Vanaf zijn eerste vondst komt Robbert in contact met andere archeologie liefhebbers en wetenschappers. En net als voor elk vakgebied zijn hier ook talloze fora waarop vondsten worden besproken.
Niets van geschiedenis afweten is een handicap
“Van dat bijzondere Romeinse muntje dat ik met mijn schoonvader vond, wist ik eerst nog niets. Ja, er stond Caesar op, maar wist ik veel dat het woordje voor keizer stond. Ik heb de munt schoon gemaakt en op een forum geplaatst. Al snel werd ik gebeld door Henk Sloots uit Ried, een van de deskundigen op het gebied van Romeinse munten. ‘Je hebt een hele zeldzame munt gevonden, die in zijn soort nog nooit eerder is gevonden in Noord-Nederland.’ En dan ga je je verder verdiepen in de verhalen achter zo’n muntje.

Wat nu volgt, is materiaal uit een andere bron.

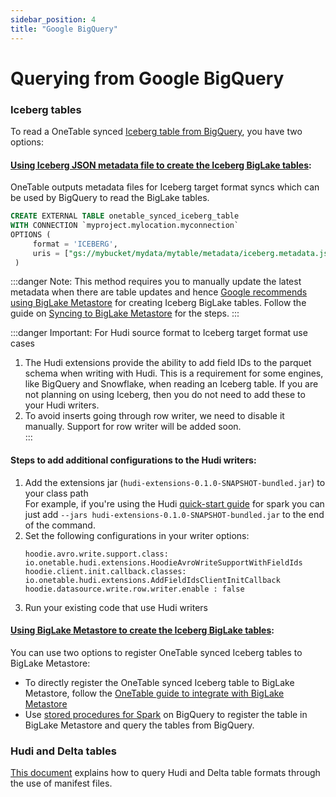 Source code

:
 ```yaml
---
sidebar_position: 4
title: "Google BigQuery"
---
```


# Querying from Google BigQuery

### Iceberg tables
To read a OneTable synced [Iceberg table from BigQuery](https://cloud.google.com/bigquery/docs/iceberg-tables),
you have two options:

#### [Using Iceberg JSON metadata file to create the Iceberg BigLake tables](https://cloud.google.com/bigquery/docs/iceberg-tables#create-using-metadata-file):
OneTable outputs metadata files for Iceberg target format syncs which can be used by BigQuery
to read the BigLake tables.

```sql md title="sql"
CREATE EXTERNAL TABLE onetable_synced_iceberg_table
WITH CONNECTION `myproject.mylocation.myconnection`
OPTIONS (
     format = 'ICEBERG',
     uris = ["gs://mybucket/mydata/mytable/metadata/iceberg.metadata.json"]
 )
```
:::danger Note:
This method requires you to manually update the latest metadata when there are table updates and hence [Google
recommends using BigLake Metastore](https://cloud.google.com/bigquery/docs/iceberg-tables#create-using-biglake-metastore)
for creating Iceberg BigLake tables. Follow the guide on [Syncing to BigLake Metastore](/docs/biglake-metastore) for the steps.
:::

:::danger Important: For Hudi source format to Iceberg target format use cases
1. The Hudi extensions provide the ability to add field IDs to the parquet schema when writing with Hudi. 
This is a requirement for some engines, like BigQuery and Snowflake, when reading an Iceberg table. 
If you are not planning on using Iceberg, then you do not need to add these to your Hudi writers.
2. To avoid inserts going through row writer, we need to disable it manually. Support for row writer will be added soon.  
:::

#### Steps to add additional configurations to the Hudi writers:
1. Add the extensions jar (`hudi-extensions-0.1.0-SNAPSHOT-bundled.jar`) to your class path  
   For example, if you're using the Hudi [quick-start guide](https://hudi.apache.org/docs/quick-start-guide#spark-shellsql)
   for spark you can just add `--jars hudi-extensions-0.1.0-SNAPSHOT-bundled.jar` to the end of the command.
2. Set the following configurations in your writer options:
   ```shell md title="shell"
   hoodie.avro.write.support.class: io.onetable.hudi.extensions.HoodieAvroWriteSupportWithFieldIds
   hoodie.client.init.callback.classes: io.onetable.hudi.extensions.AddFieldIdsClientInitCallback
   hoodie.datasource.write.row.writer.enable : false
   ```
3. Run your existing code that use Hudi writers


#### [Using BigLake Metastore to create the Iceberg BigLake tables](https://cloud.google.com/bigquery/docs/iceberg-tables#create-using-biglake-metastore):
You can use two options to register OneTable synced Iceberg tables to BigLake Metastore:
* To directly register the OneTable synced Iceberg table to BigLake Metastore,
  follow the [OneTable guide to integrate with BigLake Metastore](/docs/biglake-metastore)
* Use [stored procedures for Spark](https://cloud.google.com/bigquery/docs/spark-procedures)
  on BigQuery to register the table in BigLake Metastore and query the tables from BigQuery.

### Hudi and Delta tables
[This document](https://cloud.google.com/bigquery/docs/query-open-table-format-using-manifest-files)
explains how to query Hudi and Delta table formats through the use of manifest files.
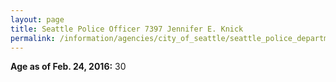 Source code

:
 ```yaml
---
layout: page
title: Seattle Police Officer 7397 Jennifer E. Knick
permalink: /information/agencies/city_of_seattle/seattle_police_department/copbook/7397/
---
```


**Age as of Feb. 24, 2016:** 30
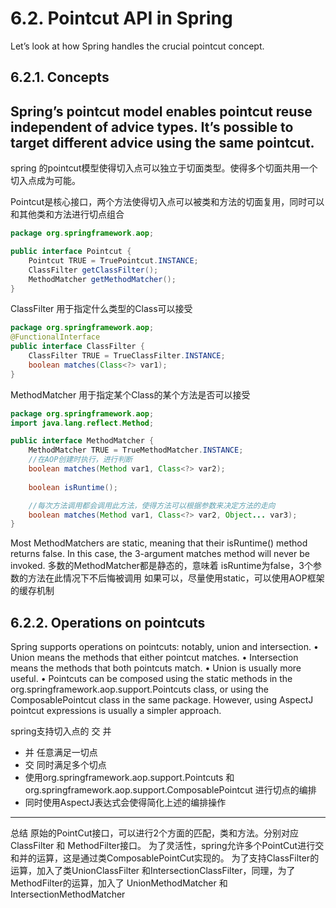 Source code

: # 6.2. Pointcut API in Spring
Let’s look at how Spring handles the crucial pointcut concept.
## 6.2.1. Concepts
Spring’s pointcut model enables pointcut reuse independent of advice types. It’s possible to target
different advice using the same pointcut.
---
spring 的pointcut模型使得切入点可以独立于切面类型。使得多个切面共用一个切入点成为可能。

Pointcut是核心接口，两个方法使得切入点可以被类和方法的切面复用，同时可以和其他类和方法进行切点组合
```java
package org.springframework.aop;

public interface Pointcut {
    Pointcut TRUE = TruePointcut.INSTANCE;
    ClassFilter getClassFilter();
    MethodMatcher getMethodMatcher();
}
```

ClassFilter 用于指定什么类型的Class可以接受

```java
package org.springframework.aop;
@FunctionalInterface
public interface ClassFilter {
    ClassFilter TRUE = TrueClassFilter.INSTANCE;
    boolean matches(Class<?> var1);
}
```
MethodMatcher 用于指定某个Class的某个方法是否可以接受
```java
package org.springframework.aop;
import java.lang.reflect.Method;

public interface MethodMatcher {
    MethodMatcher TRUE = TrueMethodMatcher.INSTANCE;
    //在AOP创建时执行，进行判断    
    boolean matches(Method var1, Class<?> var2);
    
    boolean isRuntime();

    //每次方法调用都会调用此方法，使得方法可以根据参数来决定方法的走向    
    boolean matches(Method var1, Class<?> var2, Object... var3);
}
```
Most MethodMatchers are static, meaning that their isRuntime() method returns false. In this case,
the 3-argument matches method will never be invoked.
多数的MethodMatcher都是静态的，意味着 isRuntime为false，3个参数的方法在此情况下不后悔被调用
如果可以，尽量使用static，可以使用AOP框架的缓存机制

## 6.2.2. Operations on pointcuts
Spring supports operations on pointcuts: notably, union and intersection.
• Union means the methods that either pointcut matches.
• Intersection means the methods that both pointcuts match.
• Union is usually more useful.
• Pointcuts can be composed using the static methods in the
org.springframework.aop.support.Pointcuts class, or using the ComposablePointcut class in the
same package. However, using AspectJ pointcut expressions is usually a simpler approach.

spring支持切入点的 交 并 
- 并 任意满足一切点
- 交 同时满足多个切点
- 使用org.springframework.aop.support.Pointcuts 和 org.springframework.aop.support.ComposablePointcut 进行切点的编排
- 同时使用AspectJ表达式会使得简化上述的编排操作


---
总结
原始的PointCut接口，可以进行2个方面的匹配，类和方法。分别对应ClassFilter 和 MethodFilter接口。
为了灵活性，spring允许多个PointCut进行交和并的运算，这是通过类ComposablePointCut实现的。
为了支持ClassFilter的运算，加入了类UnionClassFilter 和IntersectionClassFilter，同理，为了MethodFilter的运算，加入了 UnionMethodMatcher 和IntersectionMethodMatcher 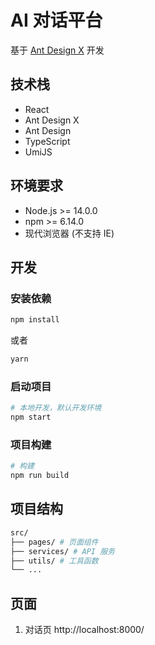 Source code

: # AI 对话平台

基于 [Ant Design X](https://ant-design-x.antgroup.com/index-cn) 开发

## 技术栈

- React
- Ant Design X
- Ant Design
- TypeScript
- UmiJS

## 环境要求

- Node.js >= 14.0.0
- npm >= 6.14.0
- 现代浏览器 (不支持 IE)

## 开发

### 安装依赖

```bash
npm install
```

或者

```bash
yarn
```

### 启动项目

```bash
# 本地开发，默认开发环境
npm start

```

### 项目构建

```bash
# 构建
npm run build

```

## 项目结构

```bash
src/
├── pages/ # 页面组件
├── services/ # API 服务
├── utils/ # 工具函数
└── ...
```

## 页面

1. 对话页 http://localhost:8000/
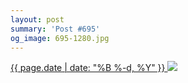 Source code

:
 ```yaml
---
layout: post
summary: 'Post #695'
og_image: 695-1280.jpg
---
```


<p>
 <time>
  <a href="/695">
   {{ page.date | date: "%B %-d, %Y" }}
  </a>
 </time>
 <a href="/695">
  <img sizes="(min-width: 700px) 50vw, calc(100vw - 2rem)" src="{{ site.assets_url }}/695-640.jpg" srcset="{{ site.assets_url }}/695-320.jpg 320w, {{ site.assets_url }}/695-640.jpg 640w, {{ site.assets_url }}/695-960.jpg 960w, {{ site.assets_url }}/695-1280.jpg 1280w"/>
 </a>
</p>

Wat ik er zo mooi aan vind is dat ik een beeld krijg hoe het er vroeger uit zag. Ik heb de complete tijdlijn in ‘mijn kop’ zitten. Ik wil graag kinderen op de basisschool een beter beeld geven over de geschiedenis. Eigenlijk vind ik het een schande als je geen weet hebt over de geschiedenis, sterker nog ik vind het een handicap. Mijn interesse ligt in de late Middeleeuwen, zeg maar tussen het jaar 1000 en 1500. Ik doe onderzoek naar de Friese ridders uit die tijd. Ik haal de kennis uit de grond, alles wat ik vind bestudeer ik. Zojuist heb ik een onderzoek afgesloten over Renaissance knopen van 1350 tot 1550. Prachtige glasknopen.”

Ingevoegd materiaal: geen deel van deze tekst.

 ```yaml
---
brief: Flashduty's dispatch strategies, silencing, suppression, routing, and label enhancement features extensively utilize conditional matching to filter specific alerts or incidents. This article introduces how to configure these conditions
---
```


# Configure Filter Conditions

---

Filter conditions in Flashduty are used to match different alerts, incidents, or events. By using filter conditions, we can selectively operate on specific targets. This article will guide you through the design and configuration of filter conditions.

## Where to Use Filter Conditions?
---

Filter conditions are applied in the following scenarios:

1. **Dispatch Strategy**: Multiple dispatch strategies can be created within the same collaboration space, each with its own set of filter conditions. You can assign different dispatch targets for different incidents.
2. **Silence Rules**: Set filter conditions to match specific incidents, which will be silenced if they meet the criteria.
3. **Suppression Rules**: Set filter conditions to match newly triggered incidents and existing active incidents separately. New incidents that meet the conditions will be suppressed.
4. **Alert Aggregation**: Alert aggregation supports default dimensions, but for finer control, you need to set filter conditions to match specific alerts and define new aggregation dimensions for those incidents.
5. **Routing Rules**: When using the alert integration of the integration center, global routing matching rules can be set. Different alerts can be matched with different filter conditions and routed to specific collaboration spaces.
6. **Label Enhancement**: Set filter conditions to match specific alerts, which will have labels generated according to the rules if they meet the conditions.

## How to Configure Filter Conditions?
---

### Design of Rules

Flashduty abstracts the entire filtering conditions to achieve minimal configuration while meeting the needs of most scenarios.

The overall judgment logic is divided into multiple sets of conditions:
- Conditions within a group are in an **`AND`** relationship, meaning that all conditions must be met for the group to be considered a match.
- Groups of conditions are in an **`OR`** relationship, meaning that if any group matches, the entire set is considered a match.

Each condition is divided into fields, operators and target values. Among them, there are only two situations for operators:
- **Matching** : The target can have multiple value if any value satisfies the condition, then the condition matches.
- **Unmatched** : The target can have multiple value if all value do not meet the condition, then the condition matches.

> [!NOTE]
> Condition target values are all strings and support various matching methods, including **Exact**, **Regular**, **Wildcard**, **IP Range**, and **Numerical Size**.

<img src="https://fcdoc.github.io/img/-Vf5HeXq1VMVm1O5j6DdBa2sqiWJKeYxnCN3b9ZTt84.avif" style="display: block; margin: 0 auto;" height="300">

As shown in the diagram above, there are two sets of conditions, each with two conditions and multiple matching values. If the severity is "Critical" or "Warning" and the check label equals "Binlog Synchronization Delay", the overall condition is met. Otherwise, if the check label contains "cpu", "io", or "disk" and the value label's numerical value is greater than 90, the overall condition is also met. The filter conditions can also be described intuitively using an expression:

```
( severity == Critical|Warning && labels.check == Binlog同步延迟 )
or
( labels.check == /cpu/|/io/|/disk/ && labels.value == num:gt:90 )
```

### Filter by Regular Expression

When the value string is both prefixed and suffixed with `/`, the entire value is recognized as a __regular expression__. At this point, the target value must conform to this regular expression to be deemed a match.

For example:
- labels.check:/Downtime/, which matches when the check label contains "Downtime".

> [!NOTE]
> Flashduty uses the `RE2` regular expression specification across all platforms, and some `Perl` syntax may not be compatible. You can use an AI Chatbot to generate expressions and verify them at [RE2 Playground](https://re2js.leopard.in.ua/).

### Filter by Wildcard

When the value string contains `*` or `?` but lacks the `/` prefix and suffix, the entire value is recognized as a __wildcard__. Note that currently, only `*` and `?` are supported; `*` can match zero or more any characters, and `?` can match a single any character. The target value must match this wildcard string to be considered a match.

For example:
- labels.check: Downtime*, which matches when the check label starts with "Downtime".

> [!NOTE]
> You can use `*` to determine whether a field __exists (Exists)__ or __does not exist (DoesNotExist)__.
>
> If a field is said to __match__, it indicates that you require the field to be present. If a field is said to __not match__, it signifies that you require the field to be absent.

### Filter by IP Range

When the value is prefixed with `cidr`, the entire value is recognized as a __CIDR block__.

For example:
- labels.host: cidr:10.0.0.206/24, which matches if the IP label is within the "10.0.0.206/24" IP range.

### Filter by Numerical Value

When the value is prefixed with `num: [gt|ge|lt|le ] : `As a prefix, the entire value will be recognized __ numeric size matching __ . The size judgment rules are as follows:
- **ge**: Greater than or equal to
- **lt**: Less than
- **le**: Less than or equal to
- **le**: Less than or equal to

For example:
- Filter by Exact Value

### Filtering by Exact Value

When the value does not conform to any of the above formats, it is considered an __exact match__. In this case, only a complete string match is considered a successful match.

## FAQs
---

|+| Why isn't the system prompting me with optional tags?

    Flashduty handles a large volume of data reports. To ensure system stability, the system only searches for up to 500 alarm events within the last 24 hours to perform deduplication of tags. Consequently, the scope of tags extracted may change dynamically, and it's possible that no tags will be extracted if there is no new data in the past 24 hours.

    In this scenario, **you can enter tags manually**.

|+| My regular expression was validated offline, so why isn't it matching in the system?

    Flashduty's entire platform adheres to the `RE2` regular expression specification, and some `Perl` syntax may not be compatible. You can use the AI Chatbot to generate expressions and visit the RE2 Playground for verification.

Inmiddels is het zo ver dat Robbert in het wereldje van de archeologen een gerespecteerde naam heeft gevestigd. Een echte praktijkjongen die z’n vrijheid liefheeft. Hij determineert op bodemvondstdagen, organiseert in de Schierstins van Veenwouden z’n eigen bodemvondstendag. Had met ‘Geheimen űnder de grűn’ al een eigen programma op Omrop Fryslân. Sinds kort biedt hij basisscholen een lespakket aan waarmee hij met kinderen het land in gaat om te speuren met de detector. De Buitenschoolse Opvang dat in Franeker haar kantoor heeft, heeft inmiddels tien metaaldetectors aangeschaft. Robbert is daarmee de eerste educatieve archeologische ZZP’er.
De fibula
Nu terug naar de fibulavondst op 17 mei, want dat is toch wel een ultieme droom die uitkwam al relativeert Robbert meteen ook door te zeggen dat hij meerdere mooie en zeldzame vondsten gedaan heeft.

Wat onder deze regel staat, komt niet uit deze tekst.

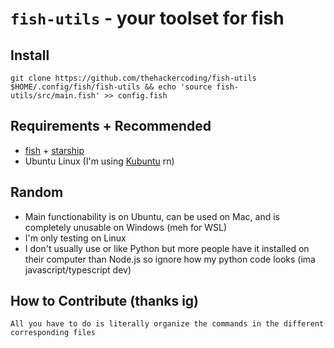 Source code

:# `fish-utils` - your toolset for fish

## Install
```
git clone https://github.com/thehackercoding/fish-utils $HOME/.config/fish/fish-utils && echo 'source fish-utils/src/main.fish' >> config.fish
```

## Requirements + Recommended
* [fish](https://fishshell.com/) + [starship](https://starship.rs/)
* Ubuntu Linux (I'm using [Kubuntu](https://kubuntu.org/) rn)

## Random
* Main functionability is on Ubuntu, can be used on Mac, and is completely unusable on Windows (meh for WSL)
* I'm only testing on Linux
* I don't usually use or like Python but more people have it installed on their computer than Node.js so ignore how my python code looks (ima javascript/typescript dev)

## How to Contribute (thanks ig)
`All you have to do is literally organize the commands in the different corresponding files`
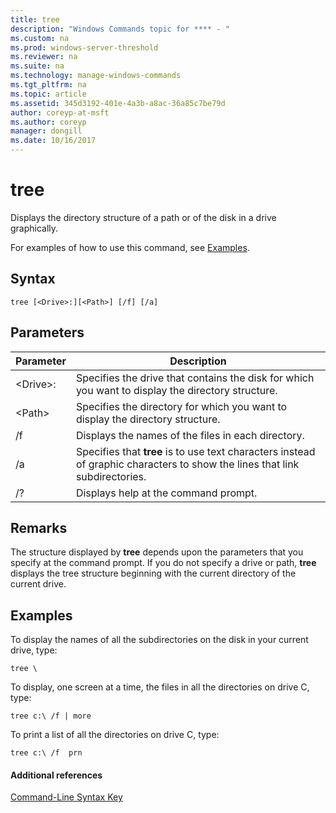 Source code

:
 ```yaml
---
title: tree
description: "Windows Commands topic for **** - "
ms.custom: na
ms.prod: windows-server-threshold
ms.reviewer: na
ms.suite: na
ms.technology: manage-windows-commands
ms.tgt_pltfrm: na
ms.topic: article
ms.assetid: 345d3192-401e-4a3b-a8ac-36a85c7be79d
author: coreyp-at-msft
ms.author: coreyp
manager: dongill
ms.date: 10/16/2017
---
```


# tree



Displays the directory structure of a path or of the disk in a drive graphically.

For examples of how to use this command, see [Examples](#BKMK_examples).

## Syntax

```
tree [<Drive>:][<Path>] [/f] [/a]
```

## Parameters

|Parameter|Description|
|---------|-----------|
|\<Drive>:|Specifies the drive that contains the disk for which you want to display the directory structure.|
|\<Path>|Specifies the directory for which you want to display the directory structure.|
|/f|Displays the names of the files in each directory.|
|/a|Specifies that **tree** is to use text characters instead of graphic characters to show the lines that link subdirectories.|
|/?|Displays help at the command prompt.|

## Remarks

The structure displayed by **tree** depends upon the parameters that you specify at the command prompt. If you do not specify a drive or path, **tree** displays the tree structure beginning with the current directory of the current drive.

## <a name="BKMK_examples"></a>Examples

To display the names of all the subdirectories on the disk in your current drive, type:
```
tree \
```
To display, one screen at a time, the files in all the directories on drive C, type:
```
tree c:\ /f | more 
```
To print a list of all the directories on drive C, type:
```
tree c:\ /f  prn 
```

#### Additional references

[Command-Line Syntax Key](command-line-syntax-key.md)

“Ik was net geopereerd aan mijn knie, kon niet zo veel, maar besloot toch een frisse neus te gaan halen. Ik deed dat vlakbij huis en had al een lange tijd een landje in de Romeinse context op het oog. Een stukje grasland dus. Ik wist dat het gedeelte al 100 en 1 keer was afgezocht, maar toch. Ik was al een uur bezig met speuren en het was eigenlijk niks. En toen ineens een prachtig signaal en vond ik een mooi zeventiende-eeuws mes heft, met de naam van ene Bauke Pieters. Vlak naast die plek ook nog een zilveren rijder, een munt uit dezelfde tijd. Vervolgens liep ik verder en weer een mooi signaal en ik toverde een zilveren fragment van een fibula tevoorschijn. Ik zag het direct aan de naaldveer die erop zat. Het patroon dat erop zat liet mij wel schrikken, het was helemaal verguld. Het patroon herkende ik meteen aan de Angelsaksische tijd. Ik liep snel naar mijn zoekmaat Koos Hoekstra en riep ‘wat ik nu gevonden heb’. Koos beaamde het meteen. We zijn weer teruggegaan naar het gat en hebben het verder uitgegraven. Daar vond ik nog meer fragmenten en zo had ik een fibula in handen die voor 80% compleet was.”
Nadat Robbert zijn bijzondere vondst op de verschillend fora heeft geplaatst, stromen de enthousiaste reacties binnen. Robbert is de vinder van een hele bijzondere koningsfibula, waarvan er maar een paar bekend waren in Friesland. Na restauratie zal het pronkstuk ongetwijfeld tentoon worden gesteld, misschien in het Fries Museum.